> TASK:
In the data below, locate each line with the word "label" and list it.
[Opening SUPPLIED RECORDS section]
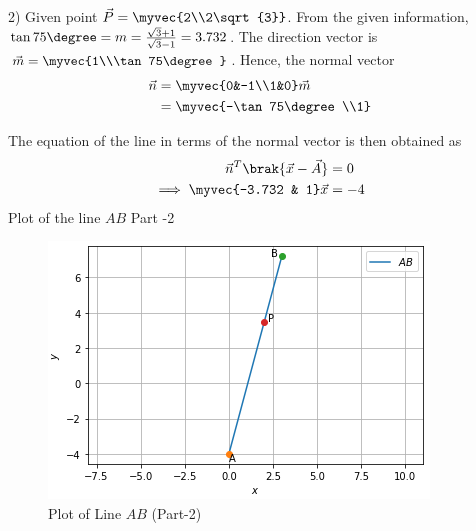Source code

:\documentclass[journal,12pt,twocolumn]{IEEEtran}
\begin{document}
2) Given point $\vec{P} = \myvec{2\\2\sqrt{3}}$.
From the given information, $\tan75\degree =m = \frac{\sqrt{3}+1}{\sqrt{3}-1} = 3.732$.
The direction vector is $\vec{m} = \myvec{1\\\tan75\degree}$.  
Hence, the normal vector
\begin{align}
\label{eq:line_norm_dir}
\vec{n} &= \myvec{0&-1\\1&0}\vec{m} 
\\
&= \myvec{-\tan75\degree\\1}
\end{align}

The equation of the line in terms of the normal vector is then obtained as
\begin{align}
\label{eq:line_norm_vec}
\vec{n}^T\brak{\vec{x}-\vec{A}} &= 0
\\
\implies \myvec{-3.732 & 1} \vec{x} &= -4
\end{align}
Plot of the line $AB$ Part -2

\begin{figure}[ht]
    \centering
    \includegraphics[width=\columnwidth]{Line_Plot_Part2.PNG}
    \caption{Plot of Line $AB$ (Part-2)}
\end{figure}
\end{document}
[Closing SUPPLIED RECORDS section]
[Opening SUPPLIED RECORDS section]
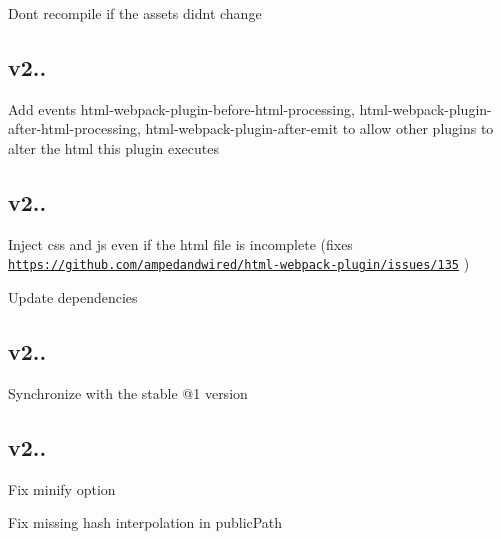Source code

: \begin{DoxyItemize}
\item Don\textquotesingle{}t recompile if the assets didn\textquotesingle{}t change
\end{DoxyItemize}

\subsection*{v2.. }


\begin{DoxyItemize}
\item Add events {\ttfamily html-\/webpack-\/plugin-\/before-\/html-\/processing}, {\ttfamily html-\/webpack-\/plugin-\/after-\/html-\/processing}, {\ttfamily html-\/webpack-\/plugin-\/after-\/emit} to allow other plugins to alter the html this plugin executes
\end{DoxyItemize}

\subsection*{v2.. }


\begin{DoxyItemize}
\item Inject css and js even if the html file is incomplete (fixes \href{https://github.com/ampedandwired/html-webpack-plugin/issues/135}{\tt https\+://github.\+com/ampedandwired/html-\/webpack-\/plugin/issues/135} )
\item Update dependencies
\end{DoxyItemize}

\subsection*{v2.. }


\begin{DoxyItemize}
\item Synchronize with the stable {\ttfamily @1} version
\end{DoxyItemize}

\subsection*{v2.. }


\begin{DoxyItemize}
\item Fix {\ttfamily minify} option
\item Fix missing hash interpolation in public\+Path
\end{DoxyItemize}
[Closing SUPPLIED RECORDS section]
> EXERCISE RESPONSE:
\label{eq:line_norm_dir}
\label{eq:line_norm_vec}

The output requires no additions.